Segment Start: RECORD EXCERPTS
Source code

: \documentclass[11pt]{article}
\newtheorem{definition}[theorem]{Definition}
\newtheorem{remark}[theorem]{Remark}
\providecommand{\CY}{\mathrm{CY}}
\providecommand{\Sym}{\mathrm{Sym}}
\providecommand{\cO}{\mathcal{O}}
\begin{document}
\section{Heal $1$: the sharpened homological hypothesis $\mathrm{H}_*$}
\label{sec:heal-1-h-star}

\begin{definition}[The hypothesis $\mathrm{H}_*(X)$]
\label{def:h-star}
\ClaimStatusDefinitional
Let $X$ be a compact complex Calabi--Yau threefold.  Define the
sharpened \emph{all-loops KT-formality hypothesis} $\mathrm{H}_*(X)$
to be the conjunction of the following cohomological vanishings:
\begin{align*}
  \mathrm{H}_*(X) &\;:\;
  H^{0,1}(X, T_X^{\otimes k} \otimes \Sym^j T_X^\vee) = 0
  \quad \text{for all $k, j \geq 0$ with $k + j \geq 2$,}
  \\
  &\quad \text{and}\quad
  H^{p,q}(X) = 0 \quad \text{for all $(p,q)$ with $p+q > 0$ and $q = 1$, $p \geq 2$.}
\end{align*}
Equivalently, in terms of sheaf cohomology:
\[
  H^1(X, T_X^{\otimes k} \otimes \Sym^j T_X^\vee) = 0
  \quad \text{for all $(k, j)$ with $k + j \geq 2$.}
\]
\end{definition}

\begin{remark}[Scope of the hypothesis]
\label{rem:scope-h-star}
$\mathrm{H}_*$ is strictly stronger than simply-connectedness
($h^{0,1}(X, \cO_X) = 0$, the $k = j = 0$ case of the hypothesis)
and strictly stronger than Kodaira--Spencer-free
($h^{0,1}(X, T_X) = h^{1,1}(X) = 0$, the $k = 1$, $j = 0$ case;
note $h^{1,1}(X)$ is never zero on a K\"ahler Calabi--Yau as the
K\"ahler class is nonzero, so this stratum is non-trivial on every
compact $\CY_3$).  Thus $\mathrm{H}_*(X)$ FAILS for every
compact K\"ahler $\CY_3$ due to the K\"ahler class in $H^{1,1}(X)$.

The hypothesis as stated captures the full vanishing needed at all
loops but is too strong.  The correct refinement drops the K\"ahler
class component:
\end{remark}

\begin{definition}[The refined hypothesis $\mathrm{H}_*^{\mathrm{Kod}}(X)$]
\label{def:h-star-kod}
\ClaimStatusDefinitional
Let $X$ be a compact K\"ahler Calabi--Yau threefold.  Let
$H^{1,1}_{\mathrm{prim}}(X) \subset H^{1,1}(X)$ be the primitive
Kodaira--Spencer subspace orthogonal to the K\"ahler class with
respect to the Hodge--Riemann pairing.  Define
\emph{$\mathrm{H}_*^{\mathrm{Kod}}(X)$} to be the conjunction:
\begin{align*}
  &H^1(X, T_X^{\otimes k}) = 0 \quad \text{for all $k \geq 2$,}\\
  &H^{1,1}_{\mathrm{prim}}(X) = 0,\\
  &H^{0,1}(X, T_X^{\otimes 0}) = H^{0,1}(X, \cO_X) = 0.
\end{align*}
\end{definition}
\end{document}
Segment End: RECORD EXCERPTS
Segment Start: RECORD EXCERPTS
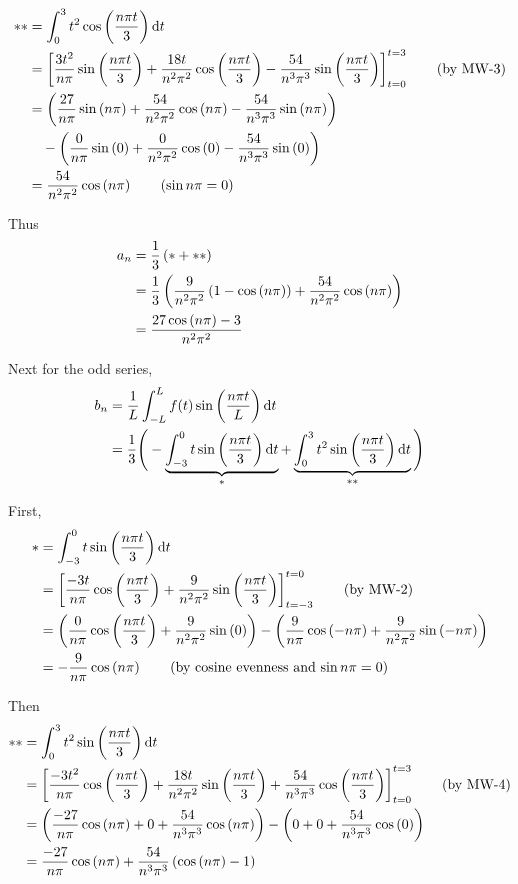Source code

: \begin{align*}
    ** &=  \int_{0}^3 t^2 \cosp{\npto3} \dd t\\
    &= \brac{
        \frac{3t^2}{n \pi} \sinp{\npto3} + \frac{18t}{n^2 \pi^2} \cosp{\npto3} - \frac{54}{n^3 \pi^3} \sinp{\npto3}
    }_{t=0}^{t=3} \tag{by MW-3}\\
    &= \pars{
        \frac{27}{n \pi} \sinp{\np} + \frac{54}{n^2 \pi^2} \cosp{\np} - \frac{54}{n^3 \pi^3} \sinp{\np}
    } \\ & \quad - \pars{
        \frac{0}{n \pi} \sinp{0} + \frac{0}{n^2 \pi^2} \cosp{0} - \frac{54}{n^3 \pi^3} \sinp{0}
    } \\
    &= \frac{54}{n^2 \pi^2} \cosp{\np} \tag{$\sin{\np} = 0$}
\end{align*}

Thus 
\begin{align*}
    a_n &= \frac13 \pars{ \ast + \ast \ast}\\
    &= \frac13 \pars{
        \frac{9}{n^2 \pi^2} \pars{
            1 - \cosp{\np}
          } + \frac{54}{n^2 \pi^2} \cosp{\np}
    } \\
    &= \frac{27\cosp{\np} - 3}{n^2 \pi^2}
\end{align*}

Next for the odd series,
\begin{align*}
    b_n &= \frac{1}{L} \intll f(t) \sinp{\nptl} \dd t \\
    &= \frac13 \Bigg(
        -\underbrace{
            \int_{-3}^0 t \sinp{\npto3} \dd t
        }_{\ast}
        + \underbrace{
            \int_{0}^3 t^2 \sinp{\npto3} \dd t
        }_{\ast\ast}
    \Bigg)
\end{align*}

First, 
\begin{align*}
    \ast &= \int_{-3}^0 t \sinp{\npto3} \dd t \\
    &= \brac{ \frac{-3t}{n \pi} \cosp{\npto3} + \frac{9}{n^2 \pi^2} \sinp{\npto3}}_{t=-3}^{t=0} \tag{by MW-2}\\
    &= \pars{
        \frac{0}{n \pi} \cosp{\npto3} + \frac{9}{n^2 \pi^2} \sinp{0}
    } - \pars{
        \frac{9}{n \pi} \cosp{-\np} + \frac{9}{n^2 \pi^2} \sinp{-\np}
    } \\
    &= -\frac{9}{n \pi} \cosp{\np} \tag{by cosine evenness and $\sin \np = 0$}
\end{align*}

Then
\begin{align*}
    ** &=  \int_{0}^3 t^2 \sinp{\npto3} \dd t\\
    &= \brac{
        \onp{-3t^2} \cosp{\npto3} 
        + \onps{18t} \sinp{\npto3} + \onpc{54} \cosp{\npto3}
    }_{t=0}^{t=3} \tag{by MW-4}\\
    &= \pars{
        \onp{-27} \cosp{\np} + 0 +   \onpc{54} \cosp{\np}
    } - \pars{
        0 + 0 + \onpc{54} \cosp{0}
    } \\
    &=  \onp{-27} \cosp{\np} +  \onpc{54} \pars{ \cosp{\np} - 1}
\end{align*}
Segment End: RECORD EXCERPTS
Segment Start: RECORD EXCERPTS
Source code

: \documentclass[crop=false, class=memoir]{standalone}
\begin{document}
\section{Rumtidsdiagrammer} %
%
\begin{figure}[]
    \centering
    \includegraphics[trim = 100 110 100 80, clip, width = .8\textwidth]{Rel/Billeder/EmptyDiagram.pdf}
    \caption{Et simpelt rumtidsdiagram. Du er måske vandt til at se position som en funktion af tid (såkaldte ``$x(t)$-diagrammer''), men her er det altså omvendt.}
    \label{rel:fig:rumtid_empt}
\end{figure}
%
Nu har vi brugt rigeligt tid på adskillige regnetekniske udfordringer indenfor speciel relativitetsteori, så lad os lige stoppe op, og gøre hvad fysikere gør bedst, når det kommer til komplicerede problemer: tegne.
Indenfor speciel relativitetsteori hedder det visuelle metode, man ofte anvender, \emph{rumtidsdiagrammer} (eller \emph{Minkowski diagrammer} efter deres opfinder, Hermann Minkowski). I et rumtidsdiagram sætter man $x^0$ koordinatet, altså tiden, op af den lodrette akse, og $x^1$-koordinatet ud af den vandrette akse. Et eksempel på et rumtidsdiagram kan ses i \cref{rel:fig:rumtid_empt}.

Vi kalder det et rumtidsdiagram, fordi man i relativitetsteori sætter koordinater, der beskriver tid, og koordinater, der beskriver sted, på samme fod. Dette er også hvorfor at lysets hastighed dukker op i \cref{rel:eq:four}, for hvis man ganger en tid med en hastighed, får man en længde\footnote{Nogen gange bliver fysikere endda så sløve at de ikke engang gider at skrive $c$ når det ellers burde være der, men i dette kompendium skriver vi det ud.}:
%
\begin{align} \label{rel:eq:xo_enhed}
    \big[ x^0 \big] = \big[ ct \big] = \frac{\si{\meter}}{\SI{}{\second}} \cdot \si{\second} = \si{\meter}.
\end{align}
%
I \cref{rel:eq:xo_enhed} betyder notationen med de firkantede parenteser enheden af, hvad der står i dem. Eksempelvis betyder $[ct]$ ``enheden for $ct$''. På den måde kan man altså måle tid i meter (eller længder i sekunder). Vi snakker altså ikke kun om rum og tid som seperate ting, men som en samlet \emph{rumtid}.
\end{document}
Segment End: RECORD EXCERPTS
- _PROBLEM_:
Scan the listing for the string "compact" and copy every line that carries it.

- _PROBLEM SOLUTION_:
Let $X$ be a compact complex Calabi--Yau threefold.  Define the
compact $\CY_3$).  Thus $\mathrm{H}_*(X)$ FAILS for every
compact K\"ahler $\CY_3$ due to the K\"ahler class in $H^{1,1}(X)$.
Let $X$ be a compact K\"ahler Calabi--Yau threefold.  Let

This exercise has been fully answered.